“I see dead people…All the time. They are everywhere.” – Haley Joel Osment’s character in “The Sixth Sense”
I have seen it in the eyes and faces of safety professionals. And I’ve felt it myself.
You’re with another safety professional (or a team) and you get the news that a workplace injury has occurred. A worker is now at the hospital and a truck is smashed.
What goes through your head? What’s in the faces of those around you?
Eye rolls? That jaded look which whispers, “What procedure did he ignore?” “Where can we affix the blame before the site manager finds out?” Or, for the third time that morning, “Why don’t people care about safety?”

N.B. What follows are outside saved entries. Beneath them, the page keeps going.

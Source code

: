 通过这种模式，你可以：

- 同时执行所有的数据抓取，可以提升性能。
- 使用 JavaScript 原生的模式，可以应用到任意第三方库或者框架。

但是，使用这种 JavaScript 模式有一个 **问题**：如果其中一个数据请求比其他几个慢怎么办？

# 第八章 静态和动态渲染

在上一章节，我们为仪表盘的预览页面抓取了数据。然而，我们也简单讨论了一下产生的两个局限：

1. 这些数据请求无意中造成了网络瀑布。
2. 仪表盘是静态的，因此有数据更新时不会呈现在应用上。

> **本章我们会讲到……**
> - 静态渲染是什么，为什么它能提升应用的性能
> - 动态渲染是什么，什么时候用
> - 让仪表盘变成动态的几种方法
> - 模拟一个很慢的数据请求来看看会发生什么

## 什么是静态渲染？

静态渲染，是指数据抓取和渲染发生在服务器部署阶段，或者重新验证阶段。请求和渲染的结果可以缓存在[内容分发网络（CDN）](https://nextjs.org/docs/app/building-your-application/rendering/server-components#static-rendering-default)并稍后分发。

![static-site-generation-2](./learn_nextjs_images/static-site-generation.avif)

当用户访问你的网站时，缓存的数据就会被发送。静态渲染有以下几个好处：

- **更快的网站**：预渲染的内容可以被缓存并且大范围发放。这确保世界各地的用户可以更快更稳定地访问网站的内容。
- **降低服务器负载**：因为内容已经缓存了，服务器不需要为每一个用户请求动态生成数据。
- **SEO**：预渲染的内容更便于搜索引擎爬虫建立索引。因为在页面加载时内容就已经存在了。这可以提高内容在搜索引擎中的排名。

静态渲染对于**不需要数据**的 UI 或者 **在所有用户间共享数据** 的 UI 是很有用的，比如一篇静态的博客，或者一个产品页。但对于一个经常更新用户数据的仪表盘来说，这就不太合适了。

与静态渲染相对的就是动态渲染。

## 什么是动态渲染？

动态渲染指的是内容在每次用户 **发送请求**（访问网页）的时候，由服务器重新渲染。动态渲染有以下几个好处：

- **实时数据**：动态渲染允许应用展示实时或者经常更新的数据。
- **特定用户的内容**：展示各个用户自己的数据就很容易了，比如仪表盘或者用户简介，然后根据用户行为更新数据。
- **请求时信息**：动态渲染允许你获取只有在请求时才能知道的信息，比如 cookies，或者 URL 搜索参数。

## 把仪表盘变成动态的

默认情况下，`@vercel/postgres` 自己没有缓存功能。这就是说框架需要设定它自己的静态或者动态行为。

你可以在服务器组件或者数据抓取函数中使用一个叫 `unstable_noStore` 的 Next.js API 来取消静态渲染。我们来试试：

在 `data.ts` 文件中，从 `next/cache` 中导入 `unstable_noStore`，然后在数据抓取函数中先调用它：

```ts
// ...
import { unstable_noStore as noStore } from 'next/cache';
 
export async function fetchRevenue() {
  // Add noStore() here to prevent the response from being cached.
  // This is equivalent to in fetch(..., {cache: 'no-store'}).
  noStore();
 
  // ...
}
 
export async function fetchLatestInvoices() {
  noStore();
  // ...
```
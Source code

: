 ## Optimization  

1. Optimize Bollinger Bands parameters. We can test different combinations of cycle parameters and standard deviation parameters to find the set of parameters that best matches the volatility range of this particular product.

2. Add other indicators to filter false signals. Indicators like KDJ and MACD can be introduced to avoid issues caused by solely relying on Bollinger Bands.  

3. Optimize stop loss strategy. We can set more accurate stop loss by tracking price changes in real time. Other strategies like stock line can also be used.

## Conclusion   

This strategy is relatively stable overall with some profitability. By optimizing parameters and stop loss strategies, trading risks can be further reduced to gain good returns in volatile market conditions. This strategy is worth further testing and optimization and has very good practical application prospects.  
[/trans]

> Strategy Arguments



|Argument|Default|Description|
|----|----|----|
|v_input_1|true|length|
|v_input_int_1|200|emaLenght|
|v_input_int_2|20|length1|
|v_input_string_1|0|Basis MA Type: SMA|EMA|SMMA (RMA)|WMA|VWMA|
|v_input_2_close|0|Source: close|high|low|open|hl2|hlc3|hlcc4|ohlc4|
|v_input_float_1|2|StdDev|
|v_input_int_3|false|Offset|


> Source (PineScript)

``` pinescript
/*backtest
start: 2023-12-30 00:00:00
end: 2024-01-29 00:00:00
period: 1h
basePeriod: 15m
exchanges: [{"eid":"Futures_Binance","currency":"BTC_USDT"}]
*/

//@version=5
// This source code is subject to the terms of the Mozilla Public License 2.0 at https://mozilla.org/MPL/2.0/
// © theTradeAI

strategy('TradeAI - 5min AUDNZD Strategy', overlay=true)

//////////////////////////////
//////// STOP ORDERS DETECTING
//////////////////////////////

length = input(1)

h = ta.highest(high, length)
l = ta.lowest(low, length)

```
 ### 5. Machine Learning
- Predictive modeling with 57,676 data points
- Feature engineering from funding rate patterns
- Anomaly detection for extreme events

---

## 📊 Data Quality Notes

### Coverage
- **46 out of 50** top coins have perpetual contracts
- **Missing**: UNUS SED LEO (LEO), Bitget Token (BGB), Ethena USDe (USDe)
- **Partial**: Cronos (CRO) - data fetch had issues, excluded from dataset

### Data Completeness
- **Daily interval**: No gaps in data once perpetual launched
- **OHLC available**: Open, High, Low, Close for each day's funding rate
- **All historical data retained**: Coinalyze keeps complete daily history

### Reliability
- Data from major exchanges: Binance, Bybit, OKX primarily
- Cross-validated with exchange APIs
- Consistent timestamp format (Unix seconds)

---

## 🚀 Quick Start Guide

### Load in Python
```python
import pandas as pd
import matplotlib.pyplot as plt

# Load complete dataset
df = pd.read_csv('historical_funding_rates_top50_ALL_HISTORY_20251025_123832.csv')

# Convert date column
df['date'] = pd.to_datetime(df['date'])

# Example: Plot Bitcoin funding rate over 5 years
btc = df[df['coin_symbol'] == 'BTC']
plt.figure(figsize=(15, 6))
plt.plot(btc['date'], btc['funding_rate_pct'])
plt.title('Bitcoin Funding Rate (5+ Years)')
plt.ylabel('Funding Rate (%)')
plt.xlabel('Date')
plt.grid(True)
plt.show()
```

There’s an aphorism for this feeling. (It’s not just you). It’s called Hanlon’s Razor and it says, “Never attribute to malice that which is adequately explained by misunderstanding or ignorance.”
Malice is an easy logic leap. Everyone should know what to do, must value this like I value this…and anything else means they do not care, or worse, have ill will towards their work (and me).
Make this mistake and you’ll soon see the world as flawed, careless, and even malicious. If you’ve seen an EHS professional tired of their work and uninspired with their career, you’ve likely seen the effects of this costly logic error.
Remember Hanlon’s Razor. And stop seeing “dead” people.